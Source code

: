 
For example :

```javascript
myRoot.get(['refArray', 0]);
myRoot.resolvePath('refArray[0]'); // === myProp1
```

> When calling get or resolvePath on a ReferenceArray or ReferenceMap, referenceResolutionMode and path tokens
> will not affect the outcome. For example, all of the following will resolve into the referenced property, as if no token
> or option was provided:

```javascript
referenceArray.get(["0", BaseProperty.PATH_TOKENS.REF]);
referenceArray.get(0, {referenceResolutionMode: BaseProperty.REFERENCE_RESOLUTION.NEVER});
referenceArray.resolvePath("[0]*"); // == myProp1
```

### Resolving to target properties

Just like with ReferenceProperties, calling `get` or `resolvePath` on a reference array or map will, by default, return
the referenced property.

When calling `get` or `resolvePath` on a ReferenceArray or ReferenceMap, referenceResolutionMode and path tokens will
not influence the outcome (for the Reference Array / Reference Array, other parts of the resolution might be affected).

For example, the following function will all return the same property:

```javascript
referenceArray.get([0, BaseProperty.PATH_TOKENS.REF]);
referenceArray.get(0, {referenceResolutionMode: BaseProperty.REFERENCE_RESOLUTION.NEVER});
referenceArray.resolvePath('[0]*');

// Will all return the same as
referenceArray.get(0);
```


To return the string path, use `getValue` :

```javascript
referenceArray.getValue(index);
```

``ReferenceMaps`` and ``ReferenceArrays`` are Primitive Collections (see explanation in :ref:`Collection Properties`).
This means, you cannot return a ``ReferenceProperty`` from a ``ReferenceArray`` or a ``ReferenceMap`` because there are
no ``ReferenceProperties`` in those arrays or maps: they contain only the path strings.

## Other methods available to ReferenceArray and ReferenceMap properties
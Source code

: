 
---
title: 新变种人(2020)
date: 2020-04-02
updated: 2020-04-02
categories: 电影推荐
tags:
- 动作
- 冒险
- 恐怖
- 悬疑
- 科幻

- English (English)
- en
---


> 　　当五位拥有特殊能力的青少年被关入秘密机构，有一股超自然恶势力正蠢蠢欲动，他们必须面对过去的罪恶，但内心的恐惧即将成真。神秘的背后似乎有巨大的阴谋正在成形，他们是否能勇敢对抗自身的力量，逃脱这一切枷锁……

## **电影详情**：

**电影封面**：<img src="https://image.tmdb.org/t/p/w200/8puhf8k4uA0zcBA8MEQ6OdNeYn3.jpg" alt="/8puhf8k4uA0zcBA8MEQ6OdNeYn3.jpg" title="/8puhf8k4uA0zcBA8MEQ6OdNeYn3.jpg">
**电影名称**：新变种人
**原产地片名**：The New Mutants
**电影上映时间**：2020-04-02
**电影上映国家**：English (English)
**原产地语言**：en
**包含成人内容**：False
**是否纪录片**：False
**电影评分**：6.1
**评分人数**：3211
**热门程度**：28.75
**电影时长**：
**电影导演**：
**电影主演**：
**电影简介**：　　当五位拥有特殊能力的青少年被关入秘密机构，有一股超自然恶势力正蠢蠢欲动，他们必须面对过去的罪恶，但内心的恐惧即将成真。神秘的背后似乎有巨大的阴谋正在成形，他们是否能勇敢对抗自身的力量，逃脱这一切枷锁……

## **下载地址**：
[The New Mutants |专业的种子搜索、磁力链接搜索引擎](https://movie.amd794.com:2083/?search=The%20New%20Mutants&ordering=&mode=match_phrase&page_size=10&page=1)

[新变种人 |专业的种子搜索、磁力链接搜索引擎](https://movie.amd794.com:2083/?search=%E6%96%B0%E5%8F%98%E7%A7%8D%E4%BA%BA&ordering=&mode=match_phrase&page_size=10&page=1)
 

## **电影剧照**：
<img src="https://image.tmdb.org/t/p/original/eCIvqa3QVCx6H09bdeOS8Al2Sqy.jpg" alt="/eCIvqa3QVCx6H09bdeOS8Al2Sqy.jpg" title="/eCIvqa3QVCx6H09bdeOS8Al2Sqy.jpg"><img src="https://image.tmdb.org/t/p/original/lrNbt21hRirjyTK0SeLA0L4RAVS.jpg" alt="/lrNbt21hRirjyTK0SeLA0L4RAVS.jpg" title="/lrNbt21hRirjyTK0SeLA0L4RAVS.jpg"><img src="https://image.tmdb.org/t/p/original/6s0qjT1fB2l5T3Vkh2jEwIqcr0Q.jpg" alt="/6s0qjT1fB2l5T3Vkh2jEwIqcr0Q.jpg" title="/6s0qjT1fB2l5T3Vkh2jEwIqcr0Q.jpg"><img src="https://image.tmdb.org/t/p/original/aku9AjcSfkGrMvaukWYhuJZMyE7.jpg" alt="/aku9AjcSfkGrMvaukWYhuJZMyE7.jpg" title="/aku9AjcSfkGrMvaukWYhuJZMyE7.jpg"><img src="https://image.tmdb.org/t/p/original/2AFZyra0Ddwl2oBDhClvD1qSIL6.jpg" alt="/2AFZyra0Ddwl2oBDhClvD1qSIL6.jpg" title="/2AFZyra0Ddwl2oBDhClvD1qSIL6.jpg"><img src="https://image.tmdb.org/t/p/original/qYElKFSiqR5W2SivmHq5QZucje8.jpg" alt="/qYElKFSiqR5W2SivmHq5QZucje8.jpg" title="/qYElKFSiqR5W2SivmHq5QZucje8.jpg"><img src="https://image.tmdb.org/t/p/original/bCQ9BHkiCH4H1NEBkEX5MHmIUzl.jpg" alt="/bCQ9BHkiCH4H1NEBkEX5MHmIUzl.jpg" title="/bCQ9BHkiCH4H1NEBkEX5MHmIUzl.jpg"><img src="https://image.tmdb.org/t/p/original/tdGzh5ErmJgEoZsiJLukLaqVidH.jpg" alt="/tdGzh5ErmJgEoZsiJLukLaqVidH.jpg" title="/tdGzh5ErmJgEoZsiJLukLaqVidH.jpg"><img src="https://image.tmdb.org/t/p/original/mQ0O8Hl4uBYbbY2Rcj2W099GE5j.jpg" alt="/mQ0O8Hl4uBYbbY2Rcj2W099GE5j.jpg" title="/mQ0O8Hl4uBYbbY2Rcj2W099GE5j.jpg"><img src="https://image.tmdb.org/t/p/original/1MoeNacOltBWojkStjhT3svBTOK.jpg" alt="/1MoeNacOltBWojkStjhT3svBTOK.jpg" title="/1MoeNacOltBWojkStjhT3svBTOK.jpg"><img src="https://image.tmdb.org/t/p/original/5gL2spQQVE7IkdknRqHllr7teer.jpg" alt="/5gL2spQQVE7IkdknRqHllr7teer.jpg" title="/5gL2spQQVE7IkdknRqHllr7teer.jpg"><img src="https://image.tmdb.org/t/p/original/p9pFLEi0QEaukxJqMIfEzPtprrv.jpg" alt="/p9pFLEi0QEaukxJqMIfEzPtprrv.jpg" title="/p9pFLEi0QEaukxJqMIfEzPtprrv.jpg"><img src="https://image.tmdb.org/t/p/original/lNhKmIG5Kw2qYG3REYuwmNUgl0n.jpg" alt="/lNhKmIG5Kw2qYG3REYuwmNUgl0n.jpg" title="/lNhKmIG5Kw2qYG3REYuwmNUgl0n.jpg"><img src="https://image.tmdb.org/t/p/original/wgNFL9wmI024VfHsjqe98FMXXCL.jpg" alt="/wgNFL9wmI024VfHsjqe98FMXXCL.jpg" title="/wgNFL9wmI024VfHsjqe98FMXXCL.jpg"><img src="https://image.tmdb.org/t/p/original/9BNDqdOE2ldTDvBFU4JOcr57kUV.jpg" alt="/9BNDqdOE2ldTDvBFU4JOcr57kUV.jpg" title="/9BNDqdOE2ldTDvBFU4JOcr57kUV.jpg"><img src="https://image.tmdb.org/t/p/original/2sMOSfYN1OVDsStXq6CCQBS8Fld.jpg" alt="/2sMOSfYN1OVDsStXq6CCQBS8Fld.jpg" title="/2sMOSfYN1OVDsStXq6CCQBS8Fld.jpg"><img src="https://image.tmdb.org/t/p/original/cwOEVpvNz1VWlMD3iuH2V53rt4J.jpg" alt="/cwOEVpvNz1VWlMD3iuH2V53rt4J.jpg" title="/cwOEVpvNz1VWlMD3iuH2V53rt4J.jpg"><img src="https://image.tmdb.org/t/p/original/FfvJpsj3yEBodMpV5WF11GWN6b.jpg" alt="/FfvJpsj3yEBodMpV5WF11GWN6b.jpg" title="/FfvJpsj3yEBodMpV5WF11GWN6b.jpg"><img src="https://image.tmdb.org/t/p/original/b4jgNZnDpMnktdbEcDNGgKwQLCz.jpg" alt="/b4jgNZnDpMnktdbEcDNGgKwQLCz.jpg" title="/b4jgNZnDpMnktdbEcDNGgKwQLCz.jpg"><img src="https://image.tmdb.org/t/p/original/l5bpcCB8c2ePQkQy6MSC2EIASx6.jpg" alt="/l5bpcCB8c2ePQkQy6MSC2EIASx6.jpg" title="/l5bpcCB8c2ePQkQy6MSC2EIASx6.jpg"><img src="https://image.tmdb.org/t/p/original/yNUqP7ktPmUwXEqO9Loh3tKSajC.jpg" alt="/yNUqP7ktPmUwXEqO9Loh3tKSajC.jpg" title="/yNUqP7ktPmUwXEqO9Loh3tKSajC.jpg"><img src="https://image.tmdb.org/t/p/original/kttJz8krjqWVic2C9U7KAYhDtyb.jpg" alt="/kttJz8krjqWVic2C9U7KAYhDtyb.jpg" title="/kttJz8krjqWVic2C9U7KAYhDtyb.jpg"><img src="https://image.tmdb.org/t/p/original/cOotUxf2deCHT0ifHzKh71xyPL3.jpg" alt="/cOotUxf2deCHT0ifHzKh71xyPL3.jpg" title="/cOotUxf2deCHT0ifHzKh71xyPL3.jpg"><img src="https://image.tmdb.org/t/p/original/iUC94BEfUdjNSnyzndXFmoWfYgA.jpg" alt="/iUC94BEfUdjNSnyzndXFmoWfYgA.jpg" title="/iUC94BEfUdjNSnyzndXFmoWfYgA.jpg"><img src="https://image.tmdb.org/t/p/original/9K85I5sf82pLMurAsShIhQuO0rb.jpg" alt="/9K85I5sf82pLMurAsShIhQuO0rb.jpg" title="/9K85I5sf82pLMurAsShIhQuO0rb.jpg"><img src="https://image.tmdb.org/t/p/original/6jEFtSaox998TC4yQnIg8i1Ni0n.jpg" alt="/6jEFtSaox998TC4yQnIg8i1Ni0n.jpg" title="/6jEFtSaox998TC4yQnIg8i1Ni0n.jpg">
────────────────────────────────────────
- Task
Beginning with the line holding "not influence the" and ending with the line holding "This means, you", write out the stretch of material above exactly; add no further lines.

- Written answer
not influence the outcome (for the Reference Array / Reference Array, other parts of the resolution might be affected).

For example, the following function will all return the same property:

```javascript
referenceArray.get([0, BaseProperty.PATH_TOKENS.REF]);
referenceArray.get(0, {referenceResolutionMode: BaseProperty.REFERENCE_RESOLUTION.NEVER});
referenceArray.resolvePath('[0]*');

// Will all return the same as
referenceArray.get(0);
```


To return the string path, use `getValue` :

```javascript
referenceArray.getValue(index);
```

``ReferenceMaps`` and ``ReferenceArrays`` are Primitive Collections (see explanation in :ref:`Collection Properties`).
This means, you cannot return a ``ReferenceProperty`` from a ``ReferenceArray`` or a ``ReferenceMap`` because there are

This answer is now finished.